Stored data
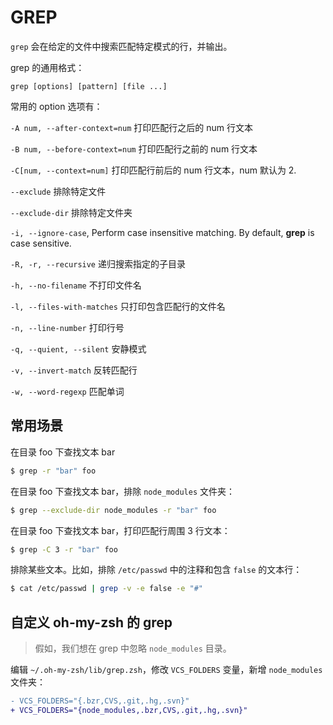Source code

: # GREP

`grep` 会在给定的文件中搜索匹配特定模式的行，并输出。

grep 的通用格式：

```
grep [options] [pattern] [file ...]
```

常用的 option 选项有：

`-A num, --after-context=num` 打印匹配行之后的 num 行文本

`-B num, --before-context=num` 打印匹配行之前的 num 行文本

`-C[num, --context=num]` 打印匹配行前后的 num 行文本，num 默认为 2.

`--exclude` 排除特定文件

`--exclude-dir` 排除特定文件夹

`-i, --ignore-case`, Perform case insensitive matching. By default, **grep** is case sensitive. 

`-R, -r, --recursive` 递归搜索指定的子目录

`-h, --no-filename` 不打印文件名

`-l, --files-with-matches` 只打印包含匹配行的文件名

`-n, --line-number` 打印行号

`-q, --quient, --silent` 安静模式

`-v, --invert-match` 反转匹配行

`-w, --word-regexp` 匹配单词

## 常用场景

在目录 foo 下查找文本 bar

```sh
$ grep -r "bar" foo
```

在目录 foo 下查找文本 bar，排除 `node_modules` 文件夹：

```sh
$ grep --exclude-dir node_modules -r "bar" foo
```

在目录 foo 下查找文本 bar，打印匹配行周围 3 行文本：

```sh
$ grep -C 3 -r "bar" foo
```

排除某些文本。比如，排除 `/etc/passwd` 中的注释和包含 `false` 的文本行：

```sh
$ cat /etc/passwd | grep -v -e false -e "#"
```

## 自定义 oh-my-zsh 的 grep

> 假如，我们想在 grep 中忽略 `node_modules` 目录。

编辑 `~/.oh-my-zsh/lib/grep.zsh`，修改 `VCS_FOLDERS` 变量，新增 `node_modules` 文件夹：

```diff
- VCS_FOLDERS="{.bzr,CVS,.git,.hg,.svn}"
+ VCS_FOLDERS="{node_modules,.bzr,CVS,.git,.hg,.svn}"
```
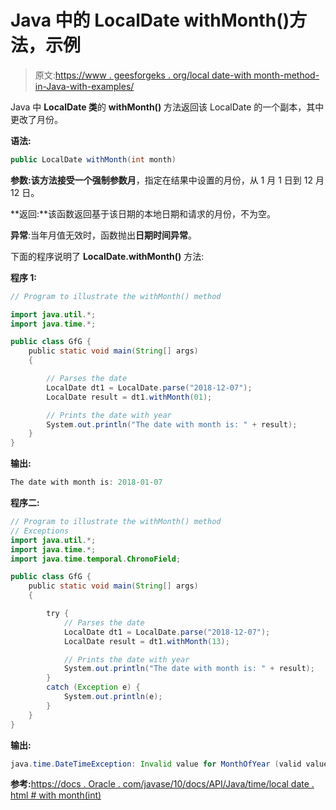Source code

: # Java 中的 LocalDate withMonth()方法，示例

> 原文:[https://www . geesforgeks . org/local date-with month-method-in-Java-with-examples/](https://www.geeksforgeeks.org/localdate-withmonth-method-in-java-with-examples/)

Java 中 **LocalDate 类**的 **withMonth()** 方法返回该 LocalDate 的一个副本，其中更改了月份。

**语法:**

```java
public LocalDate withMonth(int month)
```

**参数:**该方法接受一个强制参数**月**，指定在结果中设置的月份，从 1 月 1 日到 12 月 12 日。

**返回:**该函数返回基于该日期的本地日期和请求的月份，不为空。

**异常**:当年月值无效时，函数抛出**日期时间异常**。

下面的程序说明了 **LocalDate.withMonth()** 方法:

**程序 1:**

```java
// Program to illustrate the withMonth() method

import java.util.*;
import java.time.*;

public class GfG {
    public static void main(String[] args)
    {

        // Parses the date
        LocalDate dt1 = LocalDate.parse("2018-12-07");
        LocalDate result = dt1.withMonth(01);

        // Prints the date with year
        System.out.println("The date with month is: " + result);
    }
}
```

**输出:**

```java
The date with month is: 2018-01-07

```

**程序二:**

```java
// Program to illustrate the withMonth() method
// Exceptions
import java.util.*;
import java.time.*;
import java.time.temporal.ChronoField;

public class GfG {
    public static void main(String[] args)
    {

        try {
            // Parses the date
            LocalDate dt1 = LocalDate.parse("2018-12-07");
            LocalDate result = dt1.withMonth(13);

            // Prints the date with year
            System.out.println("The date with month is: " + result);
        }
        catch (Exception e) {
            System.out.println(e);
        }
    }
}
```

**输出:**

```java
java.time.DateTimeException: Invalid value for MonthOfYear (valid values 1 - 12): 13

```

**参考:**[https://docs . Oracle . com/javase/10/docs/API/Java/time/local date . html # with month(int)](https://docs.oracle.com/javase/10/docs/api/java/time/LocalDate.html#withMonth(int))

● **Work to be completed**: Find the word "result" in the data and copy out each line where it turns up.

● **Final answer**:
        LocalDate result = dt1.withMonth(01);
        System.out.println("The date with month is: " + result);
            LocalDate result = dt1.withMonth(13);
            System.out.println("The date with month is: " + result);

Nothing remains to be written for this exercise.